Estoy recuperando mis primeros libros: El camarada, Los sueños de Tribilin, El foco eléctrico o Nociones de Álgebra y Trigonometría de Rey Pastor y Puig Adam, con un autógrafo pueril: «Virgen Santa, Virgen Pura, haced que apruebe esta asignatura. San José, haced que me toque la que me sé».

En el examen vespertino de san Juan de la Cruz (Dichos de luz y amor), me ha tocado, evidentemente, la que no me sé. Pero, vamos a ver, oigo: «Cuando usted no sabe qué le pasa, ¿qué le pasa, qué siente?». La primera respuesta es que siento un gran vértigo, un hondo fracaso.

Físicamente es una mezcla de claustrofobia, nocturnidad (Anulación de lo peor de Jorge Guillen), depresión (hundimiento).
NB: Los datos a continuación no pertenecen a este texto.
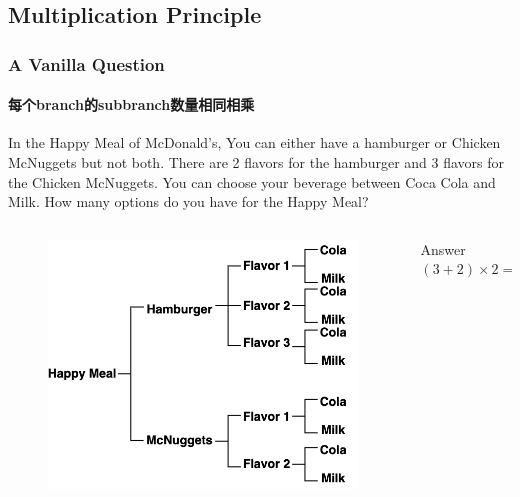 \documentclass[
	11pt, %
]{beamer}
\begin{document}

\subsection{Multiplication Principle}


\begin{frame}
	\frametitle{A Vanilla Question} %
	\framesubtitle{每个branch的subbranch数量相同相乘}
						In the Happy Meal of McDonald's, You can either have a hamburger or Chicken McNuggets but not both. There are 2 flavors for the hamburger and 3 flavors for the Chicken McNuggets. You can choose your beverage between Coca Cola and Milk. How many options do you have for the Happy Meal?\\
			\pause

	\begin{columns}[t] 
		\begin{column}{0.6\textwidth} %
		\pause
			\begin{figure}
				\includegraphics[width=0.8\linewidth]{Multiplication_Vanilla.png}
			\end{figure}
		\end{column}
		\begin{column}{0.3\textwidth} %

			\pause
			Answer \textbf{$(3 + 2)\times 2 = 10$}
		\end{column}
	\end{columns}

\end{frame}
\end{document}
Braceo desesperadamente, abro las ventanas, busco el ruido, para salir a la superficie, a la normalidad diurna. ¿Lo llamaremos vértigo de eternidad?

El fracaso mío, fracaso fundamental (¿quién soy yo para fracasar o no fracasar?), no es el reverso del éxito, como se suele entender pobremente. De eso ya me han curado Jaspers, Sartre, Lacroix, Ortega y yo mismo. Lo dice Saramago: «El éxito a toda costa nos hace peor que animales».

En la noche oscura hay vías de salvación y primeros auxilios. Bajo el arco de la providencia (omnia in bonum), he acuñado un lema familiar: «Mi descendencia, mi trascendencia». Por lo pronto, poco o mucho, transciendo en otros.

Se trata de una generación de mi pensamiento, de mi cerebro, que, para el neurólogo Portera, «es no sólo la parte más importante del cuerpo sino que es la estructura más importante del Universo», aunque, al decir de Laín Entralgo, nunca resolverá el enigma de la condición humana.

Enrique Tierno, declaradamente agnóstico, meses antes de su muerte, me escribe, en carta que naturalmente guardo: «Lo eterno, de un modo u otro, se manifiesta de continuo en lo grande y en lo pequeño y los hombres no han podido dejar de preguntarse por la idea básica del fundamento, ¿qué es el fundamento?».

Otra vez, por causalidad (no por mera coincidencia), me vienen todos estos pensamientos en una situación semejante, a la par que cierro las maletas del fin del verano («vestido y con equipaje») frente al mar, que hoy, nublado, es una inacabable ceniza, por supuesto, enamorada.